> Task to complete
Below are the records; copy exactly the stretch from the line containing "솟아올랐다. (항우연 제공)</em>" through the line containing "# ‘탈VM웨어’ 본격 대응…에티버스 VCF 고객에 UX·운영 표준 무상 제공", both ends included, and nothing else.

> Provided information
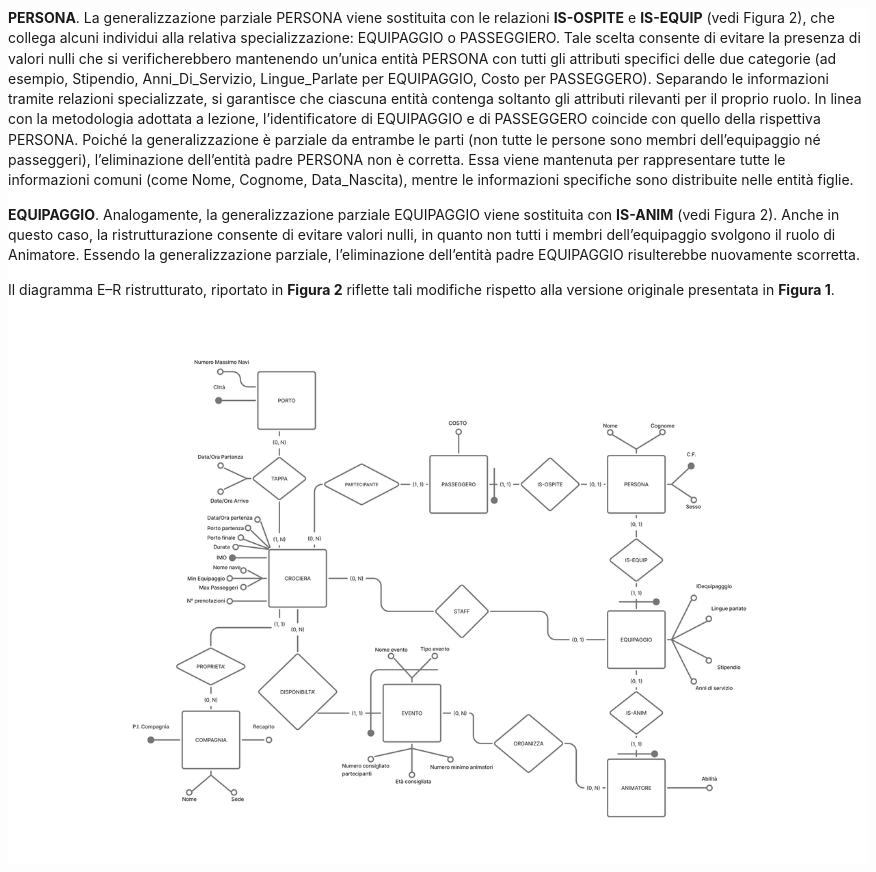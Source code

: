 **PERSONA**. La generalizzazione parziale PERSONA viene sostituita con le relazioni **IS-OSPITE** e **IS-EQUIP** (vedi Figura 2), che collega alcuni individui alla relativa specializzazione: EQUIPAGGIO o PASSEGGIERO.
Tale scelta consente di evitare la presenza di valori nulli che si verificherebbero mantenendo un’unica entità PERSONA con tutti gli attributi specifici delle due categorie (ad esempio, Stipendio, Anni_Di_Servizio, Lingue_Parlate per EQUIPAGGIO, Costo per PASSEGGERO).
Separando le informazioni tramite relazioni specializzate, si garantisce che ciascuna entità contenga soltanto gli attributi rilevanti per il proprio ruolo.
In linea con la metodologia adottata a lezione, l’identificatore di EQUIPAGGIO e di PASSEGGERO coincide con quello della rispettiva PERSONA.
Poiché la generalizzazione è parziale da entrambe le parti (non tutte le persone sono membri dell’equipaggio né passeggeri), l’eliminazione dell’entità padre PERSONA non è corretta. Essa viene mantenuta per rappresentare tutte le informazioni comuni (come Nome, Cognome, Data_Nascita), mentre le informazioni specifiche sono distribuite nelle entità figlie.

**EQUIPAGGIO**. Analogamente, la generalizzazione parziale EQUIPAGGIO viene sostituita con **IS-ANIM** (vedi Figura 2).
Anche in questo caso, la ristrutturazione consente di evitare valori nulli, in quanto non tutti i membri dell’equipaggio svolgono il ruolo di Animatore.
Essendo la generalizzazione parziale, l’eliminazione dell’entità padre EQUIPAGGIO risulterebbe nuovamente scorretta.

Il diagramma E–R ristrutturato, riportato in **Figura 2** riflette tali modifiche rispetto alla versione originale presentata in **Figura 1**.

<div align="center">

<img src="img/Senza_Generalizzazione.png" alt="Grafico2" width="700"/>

--

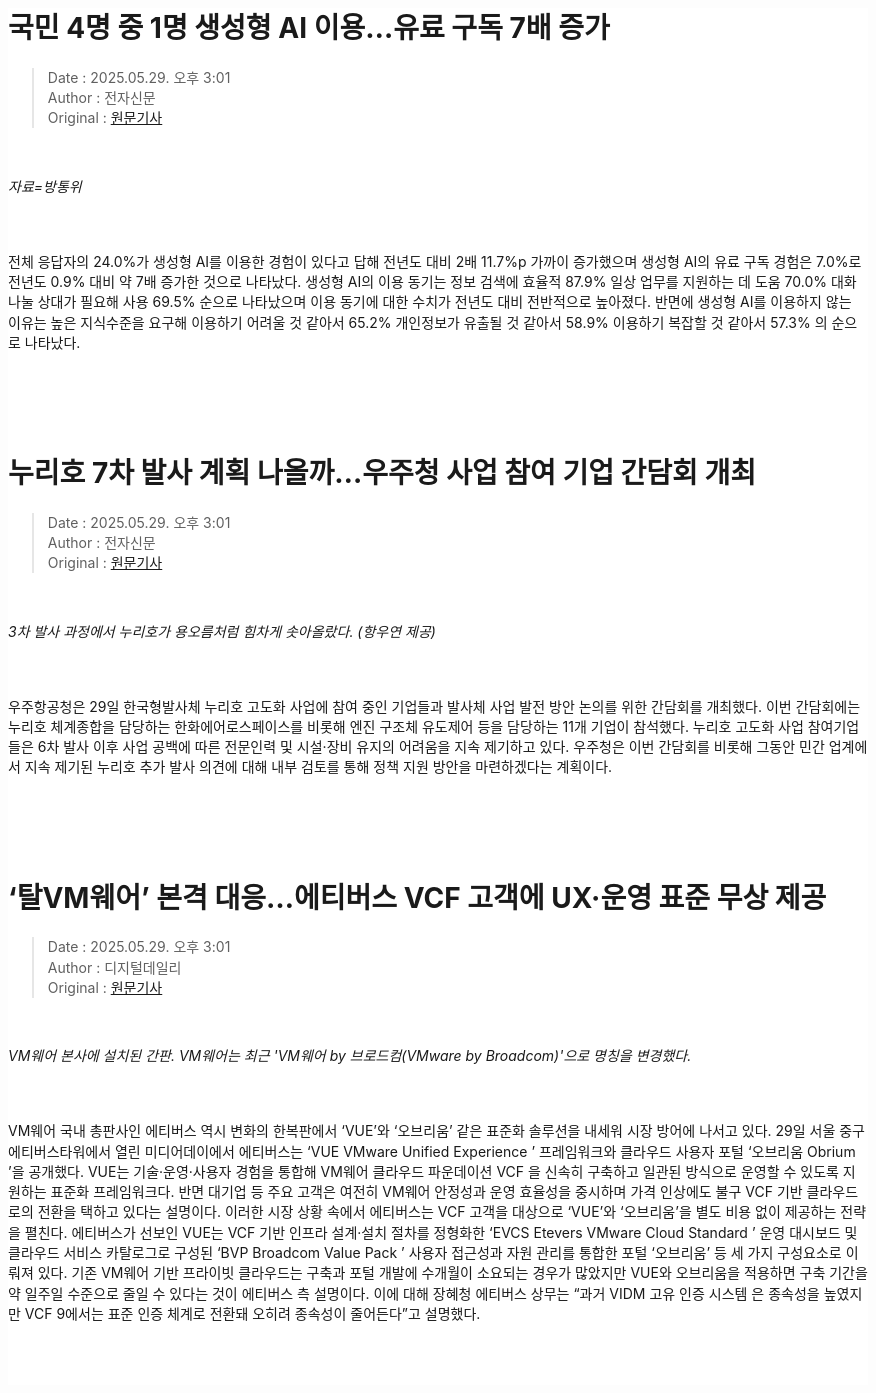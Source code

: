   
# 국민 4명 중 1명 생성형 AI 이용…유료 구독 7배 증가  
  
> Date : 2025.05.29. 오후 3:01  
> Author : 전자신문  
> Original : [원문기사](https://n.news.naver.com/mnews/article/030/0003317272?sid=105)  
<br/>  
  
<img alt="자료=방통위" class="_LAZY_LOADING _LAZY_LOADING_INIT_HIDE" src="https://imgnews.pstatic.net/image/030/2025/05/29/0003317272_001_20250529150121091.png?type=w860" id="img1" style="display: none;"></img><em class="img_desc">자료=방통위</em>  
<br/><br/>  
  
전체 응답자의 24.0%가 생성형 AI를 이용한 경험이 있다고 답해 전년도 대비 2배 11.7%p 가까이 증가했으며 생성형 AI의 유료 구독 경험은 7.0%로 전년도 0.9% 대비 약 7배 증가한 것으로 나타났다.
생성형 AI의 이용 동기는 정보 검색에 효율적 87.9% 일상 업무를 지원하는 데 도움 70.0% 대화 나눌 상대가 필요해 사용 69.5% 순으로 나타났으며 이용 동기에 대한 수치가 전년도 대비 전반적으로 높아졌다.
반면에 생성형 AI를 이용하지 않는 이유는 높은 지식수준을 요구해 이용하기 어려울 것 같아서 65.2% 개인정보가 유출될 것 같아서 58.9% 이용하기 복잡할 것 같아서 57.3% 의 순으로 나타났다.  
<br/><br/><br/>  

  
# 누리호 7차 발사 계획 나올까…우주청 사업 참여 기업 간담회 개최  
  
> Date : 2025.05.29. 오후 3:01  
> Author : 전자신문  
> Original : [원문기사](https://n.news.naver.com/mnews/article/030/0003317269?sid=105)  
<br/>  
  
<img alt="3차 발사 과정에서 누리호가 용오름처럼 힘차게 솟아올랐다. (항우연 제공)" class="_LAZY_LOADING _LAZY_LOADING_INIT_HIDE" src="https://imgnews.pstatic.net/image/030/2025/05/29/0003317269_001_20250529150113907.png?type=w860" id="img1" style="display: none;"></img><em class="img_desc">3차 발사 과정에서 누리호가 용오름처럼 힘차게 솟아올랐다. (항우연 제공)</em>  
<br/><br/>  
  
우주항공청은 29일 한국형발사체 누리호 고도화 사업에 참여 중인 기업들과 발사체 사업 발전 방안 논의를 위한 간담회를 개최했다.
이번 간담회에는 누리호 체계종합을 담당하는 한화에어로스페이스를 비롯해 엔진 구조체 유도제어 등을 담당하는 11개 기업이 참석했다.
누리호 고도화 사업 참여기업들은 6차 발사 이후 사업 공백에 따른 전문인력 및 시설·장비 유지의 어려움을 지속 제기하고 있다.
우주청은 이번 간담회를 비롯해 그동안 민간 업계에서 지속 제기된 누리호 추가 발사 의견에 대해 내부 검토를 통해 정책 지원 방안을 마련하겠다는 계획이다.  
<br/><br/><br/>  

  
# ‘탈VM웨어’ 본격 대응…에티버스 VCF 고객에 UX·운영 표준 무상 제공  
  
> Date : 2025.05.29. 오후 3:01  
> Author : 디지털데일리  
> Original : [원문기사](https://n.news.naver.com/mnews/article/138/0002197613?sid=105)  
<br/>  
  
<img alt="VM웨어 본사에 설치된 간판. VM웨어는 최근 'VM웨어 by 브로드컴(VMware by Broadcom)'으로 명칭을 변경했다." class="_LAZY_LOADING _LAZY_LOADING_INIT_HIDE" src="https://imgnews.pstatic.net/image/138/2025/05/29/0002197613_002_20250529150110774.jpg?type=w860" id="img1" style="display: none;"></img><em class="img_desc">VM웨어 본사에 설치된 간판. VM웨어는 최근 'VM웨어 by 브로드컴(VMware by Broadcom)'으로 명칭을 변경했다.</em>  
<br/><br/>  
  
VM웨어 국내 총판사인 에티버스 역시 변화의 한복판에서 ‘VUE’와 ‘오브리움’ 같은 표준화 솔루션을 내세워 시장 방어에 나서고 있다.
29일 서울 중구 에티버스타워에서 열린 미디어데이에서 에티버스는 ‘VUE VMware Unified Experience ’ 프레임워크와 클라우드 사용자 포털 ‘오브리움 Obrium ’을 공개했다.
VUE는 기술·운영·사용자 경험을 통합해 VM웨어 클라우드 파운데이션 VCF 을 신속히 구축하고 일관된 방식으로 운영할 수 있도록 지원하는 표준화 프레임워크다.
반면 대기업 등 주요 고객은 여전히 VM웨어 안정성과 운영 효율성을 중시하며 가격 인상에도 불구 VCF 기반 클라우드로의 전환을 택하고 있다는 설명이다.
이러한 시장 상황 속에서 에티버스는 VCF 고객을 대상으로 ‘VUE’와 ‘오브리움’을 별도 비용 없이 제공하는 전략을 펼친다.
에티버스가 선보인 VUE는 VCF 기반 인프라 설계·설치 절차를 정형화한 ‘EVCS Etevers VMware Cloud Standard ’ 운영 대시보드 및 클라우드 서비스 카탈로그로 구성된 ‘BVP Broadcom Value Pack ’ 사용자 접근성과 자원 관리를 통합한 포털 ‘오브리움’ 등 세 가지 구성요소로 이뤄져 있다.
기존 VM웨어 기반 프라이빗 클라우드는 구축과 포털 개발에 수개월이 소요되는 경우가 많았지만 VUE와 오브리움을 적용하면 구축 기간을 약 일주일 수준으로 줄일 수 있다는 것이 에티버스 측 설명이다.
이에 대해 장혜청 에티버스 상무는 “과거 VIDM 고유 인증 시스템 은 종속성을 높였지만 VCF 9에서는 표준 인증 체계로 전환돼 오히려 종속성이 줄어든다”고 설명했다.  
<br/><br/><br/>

> Task solution
<img alt="3차 발사 과정에서 누리호가 용오름처럼 힘차게 솟아올랐다. (항우연 제공)" class="_LAZY_LOADING _LAZY_LOADING_INIT_HIDE" src="https://imgnews.pstatic.net/image/030/2025/05/29/0003317269_001_20250529150113907.png?type=w860" id="img1" style="display: none;"></img><em class="img_desc">3차 발사 과정에서 누리호가 용오름처럼 힘차게 솟아올랐다. (항우연 제공)</em>  
<br/><br/>  
  
우주항공청은 29일 한국형발사체 누리호 고도화 사업에 참여 중인 기업들과 발사체 사업 발전 방안 논의를 위한 간담회를 개최했다.
이번 간담회에는 누리호 체계종합을 담당하는 한화에어로스페이스를 비롯해 엔진 구조체 유도제어 등을 담당하는 11개 기업이 참석했다.
누리호 고도화 사업 참여기업들은 6차 발사 이후 사업 공백에 따른 전문인력 및 시설·장비 유지의 어려움을 지속 제기하고 있다.
우주청은 이번 간담회를 비롯해 그동안 민간 업계에서 지속 제기된 누리호 추가 발사 의견에 대해 내부 검토를 통해 정책 지원 방안을 마련하겠다는 계획이다.  
<br/><br/><br/>  

  
# ‘탈VM웨어’ 본격 대응…에티버스 VCF 고객에 UX·운영 표준 무상 제공  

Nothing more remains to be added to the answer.